The HIV epidemic remains a serious health threat worldwide. Understanding how certain virus features determine its infectivity and progression to AIDS was the subject of a European research effort.

Since the first reported HIV infection cases back in the 1980s, an explosion of research data has generated invaluable information on virus biology and infection. Compared to other RNA viruses (retroviruses), HIV has the unique ability to remain dormant for years without causing disease, and contains extra accessory proteins that seem to support infectivity. Nef is one such viral protein which interacts with host cell signal transduction proteins to provide survival of infected T lymphocytes.
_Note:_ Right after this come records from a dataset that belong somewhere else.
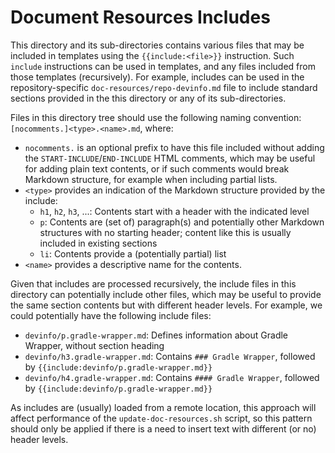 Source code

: # Document Resources Includes

This directory and its sub-directories contains various files that may be included in templates using the `{{include:<file>}}` instruction. Such `include` instructions can be used in templates, and any files included from those templates (recursively). For example, includes can be used in the repository-specific `doc-resources/repo-devinfo.md` file to include standard sections provided in the this directory or any of its sub-directories.

Files in this directory tree should use the following naming convention: `[nocomments.]<type>.<name>.md`, where:

* `nocomments.` is an optional prefix to have this file included without adding the `START-INCLUDE`/`END-INCLUDE` HTML comments, which may be useful for adding plain text contents, or if such comments would break Markdown structure, for example when including partial lists.
* `<type>` provides an indication of the Markdown structure provided by the include:
     * `h1`, `h2`, `h3`, ...: Contents start with a header with the indicated level
     * `p`: Contents are (set of) paragraph(s) and potentially other Markdown structures with no starting header; content like this is usually included in existing sections
     * `li`: Contents provide a (potentially partial) list
* `<name>` provides a descriptive name for the contents.

Given that includes are processed recursively, the include files in this directory can potentially include other files, which may be useful to provide the same section contents but with different header levels. For example, we could potentially have the following include files:
* `devinfo/p.gradle-wrapper.md`: Defines information about Gradle Wrapper, without section heading
* `devinfo/h3.gradle-wrapper.md`: Contains `### Gradle Wrapper`, followed by `{{include:devinfo/p.gradle-wrapper.md}}`
* `devinfo/h4.gradle-wrapper.md`: Contains `#### Gradle Wrapper`, followed by `{{include:devinfo/p.gradle-wrapper.md}}`

As includes are (usually) loaded from a remote location, this approach will affect performance of the `update-doc-resources.sh` script, so this pattern should only be applied if there is a need to insert text with different (or no) header levels.
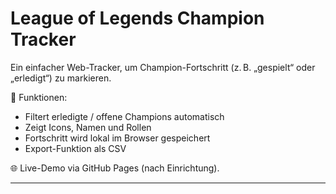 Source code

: # League of Legends Champion Tracker

Ein einfacher Web-Tracker, um Champion-Fortschritt (z. B. „gespielt“ oder „erledigt“) zu markieren.

🏹 Funktionen:
- Filtert erledigte / offene Champions automatisch
- Zeigt Icons, Namen und Rollen
- Fortschritt wird lokal im Browser gespeichert
- Export-Funktion als CSV

🌐 Live-Demo via GitHub Pages (nach Einrichtung).

---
Although initially named as negative factor, evidence suggests that Nef boosts the intrinsic HIV infectivity by cooperating with the cellular GTPase dynamin 2. To shed more light into the role of Nef in the HIV infection process, the EU-funded project ‘The importance of Nef effects on HIV-1 infectivity for viral pathogenesis’ (NEF-Pathogenesis) worked on primary HIV-1 isolates from the most predominant and transmissible virus subgroup C. The project’s findings revealed that Nef rendered HIV-1 virus 10–50 times more resistant to the neutralising effect of two human antibodies, namely 2F5 and 4E10. More specifically, experiments showed that Nef worked by decreasing the recognition of the virus particles by these antibodies, which bound to a domain of the envelope glycoprotein adjacent to the retroviral membrane (MPER). The envelope glycoproteins from diverse HIV-1 isolates showed similar sensitivity to the activity of Nef. Apart from providing new knowledge on the molecular mechanisms underlying HIV infection and disease progression, NEF-Pathogenesis project results could serve as a target for therapy and future vaccine design.